Simply contains a custom ROS msg for Detection information and an message for an array of that type.

image_processing

This package contains one node that make it simpler to get a single snapshot from a camera stream via ROS

image_snapshot
Subscribers
  • image - Type: sensor_msgs/Image
  • image/compressed - Type: sensor_msgs/CompressedImage
  • camera_info - Type: sensor_msgs/CameraInfo
Service Server
  • send_snapshot
    • Type: image_processing/Snapshot
    • Return: CameraInfo if available. Image if img_valid is True and CompressedImage if cimg_valid is True.

object_detection

This ROS package simply contains pre-made launch and config files used to run the various nodes and services offered by this repo. The more sophisticated launch files are made to integrate directly with a mobile robot without too much if any reworking.

pointcloud_processing

This ROS package is where the magic happens with the Object detection model fusing with LiDAR data to track static objects in the environment.

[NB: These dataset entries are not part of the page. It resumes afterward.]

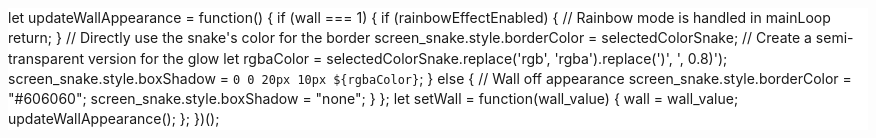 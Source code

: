 let updateWallAppearance = function() {
    if (wall === 1) {
        if (rainbowEffectEnabled) {
            // Rainbow mode is handled in mainLoop
            return;
        }
        // Directly use the snake's color for the border
        screen_snake.style.borderColor = selectedColorSnake;
        // Create a semi-transparent version for the glow
        let rgbaColor = selectedColorSnake.replace('rgb', 'rgba').replace(')', ', 0.8)');
        screen_snake.style.boxShadow = `0 0 20px 10px ${rgbaColor}`;
    } else {
        // Wall off appearance
        screen_snake.style.borderColor = "#606060";
        screen_snake.style.boxShadow = "none";
    }
};
let setWall = function(wall_value) {
    wall = wall_value;
    updateWallAppearance();
};
    })();
</script> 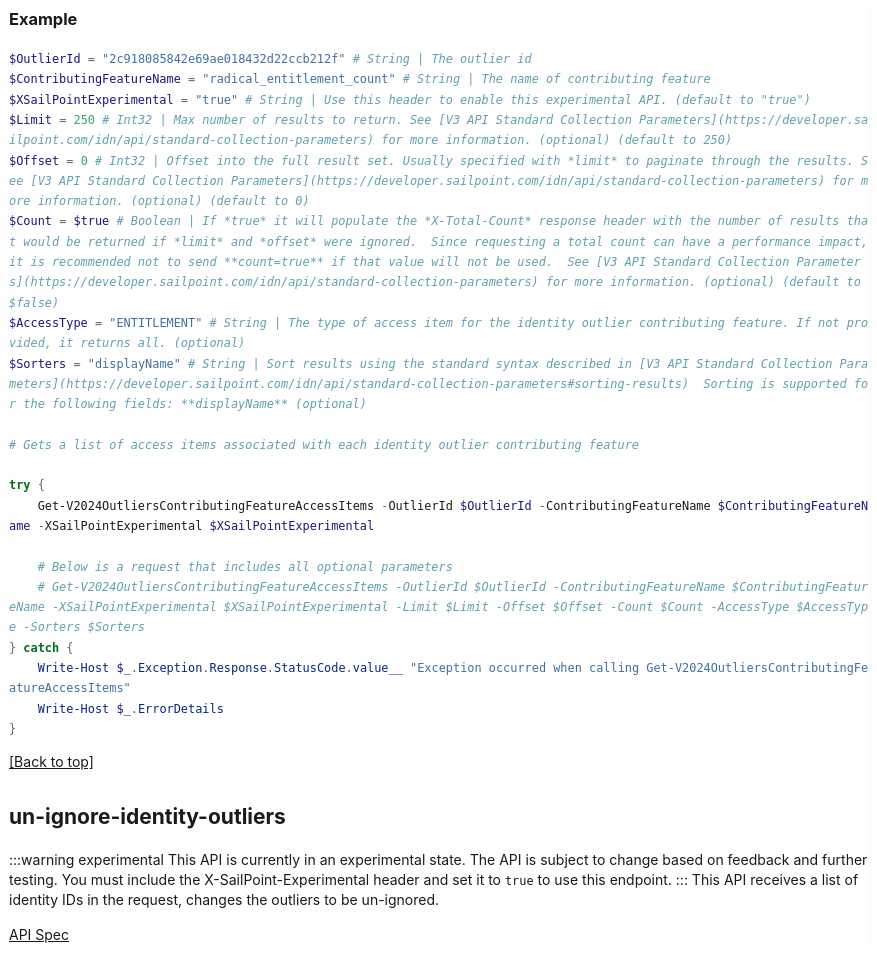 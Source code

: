 ### Example
```powershell
$OutlierId = "2c918085842e69ae018432d22ccb212f" # String | The outlier id
$ContributingFeatureName = "radical_entitlement_count" # String | The name of contributing feature
$XSailPointExperimental = "true" # String | Use this header to enable this experimental API. (default to "true")
$Limit = 250 # Int32 | Max number of results to return. See [V3 API Standard Collection Parameters](https://developer.sailpoint.com/idn/api/standard-collection-parameters) for more information. (optional) (default to 250)
$Offset = 0 # Int32 | Offset into the full result set. Usually specified with *limit* to paginate through the results. See [V3 API Standard Collection Parameters](https://developer.sailpoint.com/idn/api/standard-collection-parameters) for more information. (optional) (default to 0)
$Count = $true # Boolean | If *true* it will populate the *X-Total-Count* response header with the number of results that would be returned if *limit* and *offset* were ignored.  Since requesting a total count can have a performance impact, it is recommended not to send **count=true** if that value will not be used.  See [V3 API Standard Collection Parameters](https://developer.sailpoint.com/idn/api/standard-collection-parameters) for more information. (optional) (default to $false)
$AccessType = "ENTITLEMENT" # String | The type of access item for the identity outlier contributing feature. If not provided, it returns all. (optional)
$Sorters = "displayName" # String | Sort results using the standard syntax described in [V3 API Standard Collection Parameters](https://developer.sailpoint.com/idn/api/standard-collection-parameters#sorting-results)  Sorting is supported for the following fields: **displayName** (optional)

# Gets a list of access items associated with each identity outlier contributing feature

try {
    Get-V2024OutliersContributingFeatureAccessItems -OutlierId $OutlierId -ContributingFeatureName $ContributingFeatureName -XSailPointExperimental $XSailPointExperimental 
    
    # Below is a request that includes all optional parameters
    # Get-V2024OutliersContributingFeatureAccessItems -OutlierId $OutlierId -ContributingFeatureName $ContributingFeatureName -XSailPointExperimental $XSailPointExperimental -Limit $Limit -Offset $Offset -Count $Count -AccessType $AccessType -Sorters $Sorters  
} catch {
    Write-Host $_.Exception.Response.StatusCode.value__ "Exception occurred when calling Get-V2024OutliersContributingFeatureAccessItems"
    Write-Host $_.ErrorDetails
}
```
[[Back to top]](#) 

## un-ignore-identity-outliers
:::warning experimental 
This API is currently in an experimental state. The API is subject to change based on feedback and further testing. You must include the X-SailPoint-Experimental header and set it to `true` to use this endpoint.
:::
This API receives a list of identity IDs in the request, changes the outliers to be un-ignored.

[API Spec](https://developer.sailpoint.com/docs/api/v2024/un-ignore-identity-outliers)
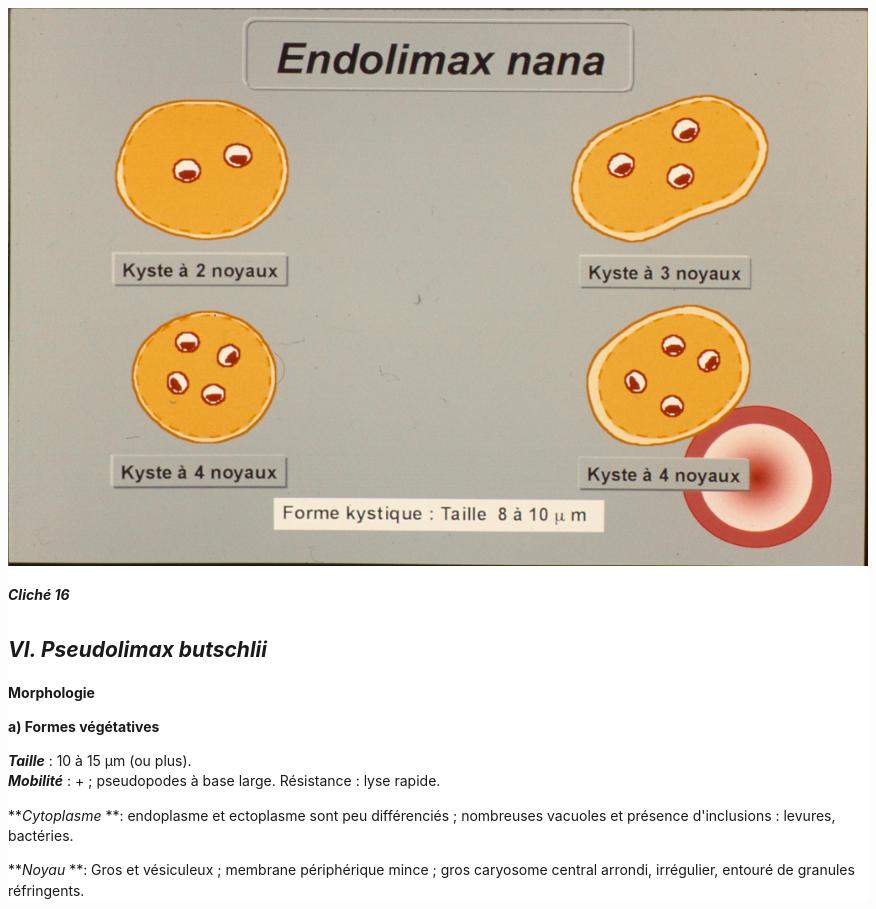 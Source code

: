 ![](07.jpg)


**_Cliché 16_**

## **_VI. Pseudolimax butschlii_**

**Morphologie**

**a) Formes végétatives**

**_Taille_** : 10 à 15 µm (ou plus).  
_**Mobilité**_ : + ; pseudopodes à base large. Résistance : lyse rapide.

**_Cytoplasme_ **: endoplasme et ectoplasme sont peu différenciés ; nombreuses vacuoles et présence d'inclusions : levures, bactéries.

**_Noyau_ **: Gros et vésiculeux ; membrane périphérique mince ; gros caryosome central arrondi, irrégulier, entouré de granules réfringents.

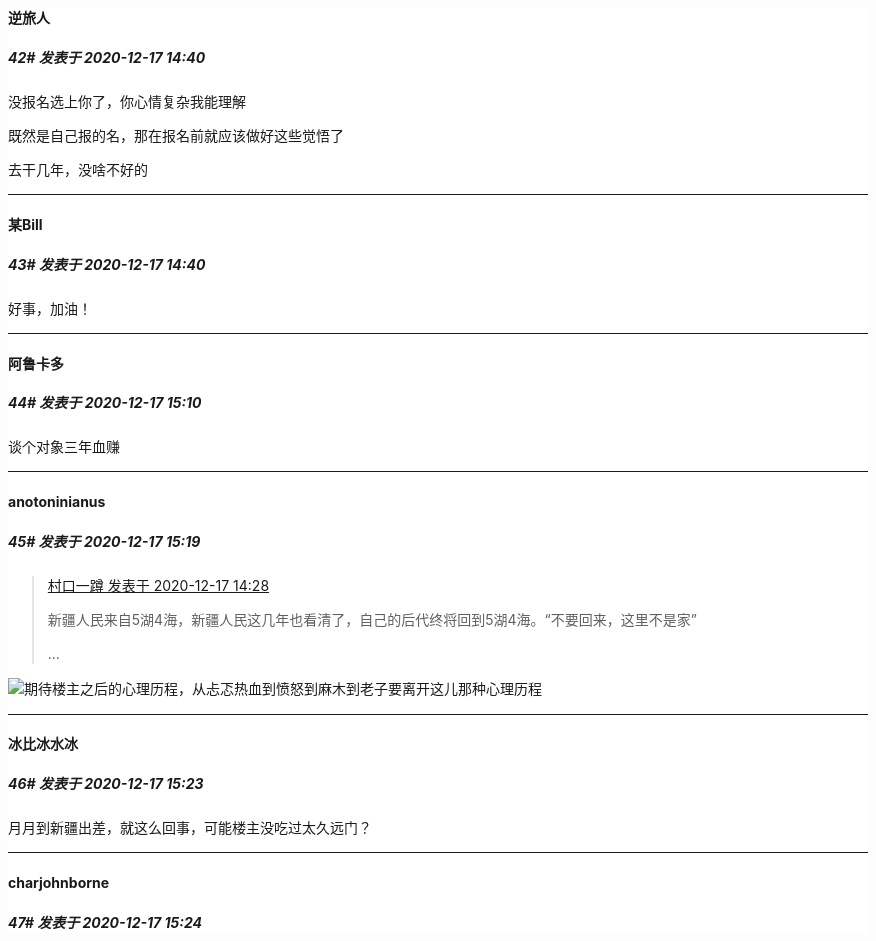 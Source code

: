 ####  逆旅人  
##### 42#       发表于 2020-12-17 14:40


没报名选上你了，你心情复杂我能理解

既然是自己报的名，那在报名前就应该做好这些觉悟了

去干几年，没啥不好的


-----

####  某Bill  
##### 43#       发表于 2020-12-17 14:40


好事，加油！


-----

####  阿鲁卡多  
##### 44#       发表于 2020-12-17 15:10


谈个对象三年血赚


-----

####  anotoninianus  
##### 45#       发表于 2020-12-17 15:19


<blockquote><a href="httphttps://bbs.saraba1st.com/2b/forum.php?mod=redirect&amp;goto=findpost&amp;pid=49751057&amp;ptid=1978080" target="_blank">村口一蹲 发表于 2020-12-17 14:28</a>

新疆人民来自5湖4海，新疆人民这几年也看清了，自己的后代终将回到5湖4海。“不要回来，这里不是家”

 ...</blockquote>
<img src="https://static.saraba1st.com/image/smiley/face2017/033.png" referrerpolicy="no-referrer">期待楼主之后的心理历程，从忐忑热血到愤怒到麻木到老子要离开这儿那种心理历程


-----

####  冰比冰水冰  
##### 46#       发表于 2020-12-17 15:23


月月到新疆出差，就这么回事，可能楼主没吃过太久远门？


-----

####  charjohnborne  
##### 47#       发表于 2020-12-17 15:24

This package contains two nodes.

object_detection_streamer

This node was made in the process of making the larger and more sophisticated object_pose_estimation. This node takes in the same inputs as the pose estimation node and provides a live view of the filtered LiDAR data for each tracked object inside of its bounding box.

object streamer image

Figure 1: Object detection streamer example output from 2021. A person is detected via YOLO and the lidar is filtered down to the area of the bounding box.

Subscribers
  • bounding_boxes
    • Type: darknet_ros_msgs/BoundingBoxes
    • Note: Live bounding box information generated from your desired object detection model. Class, probability, and the bounding boxes must be valid.
  • camera_info
    • Type: sensor_msgs/CameraInfo
    • Note: This data must be correct and valid for the camera including TF frame
  • pointcloud
    • Type: sensor_msgs/PointCloud2
    • Note: The entire pointcloud coming from a LiDAR or any other sensor generating a valid pointcloud with proper TF frame
Publishers
  • detections
    • Type: vision_msgs/Detection3DArray
    • Note: output of all processed detections with associated pointcloud
  • camera_fov_cloud
    • Type: sensor_msgs/PointCloud2
    • Note: the input pointcloud after it has been filtered down to the FOV of the camera. This is used more for debugging to ensure your sensor data and their transforms are setup properly.
  • detection_cloud
    • Type: sensor_msgs/PointCloud2
    • Note: the input pointcloud after it has been filtered down to each detections' bounding box. This should look like a flashlight version of the pointcloud that is shining on the object(s) you are detecting.
Params
  • object_classes
    • Type: vector (see example.yaml for this)
    • Note: REQUIRED. List of all the object class types you want to detect. These string must match with the output from your model's darknet bounding boxes output.
  • robot_frame
    • Type: string
    • Default: base_link
    • Note: Base frame of the robot. MUST BE VALID!
  • camera_optical_frame
    • Type: string
    • Default: camera_optical_frame
    • Note: The optical frame of the camera. Generally this frame is in Z-forward, X-right relative to the base camera link. MUST BE VALID!
  • pointcloud_stale_time
    • Type: double
    • Default: 0.05
    • Note: In the pointcloud callback the pointcloud timestamp is checked to ensure that the pointcloud is not older than this value in seconds. If so, it is ignored.
  • confidence_threshold
    • Type: double
    • Default: 0.75
    • Note: this value determines whether object detected should be processed. The probability from the detection in the bounding boxes message must be higher than this value for the object to processed and output by this node.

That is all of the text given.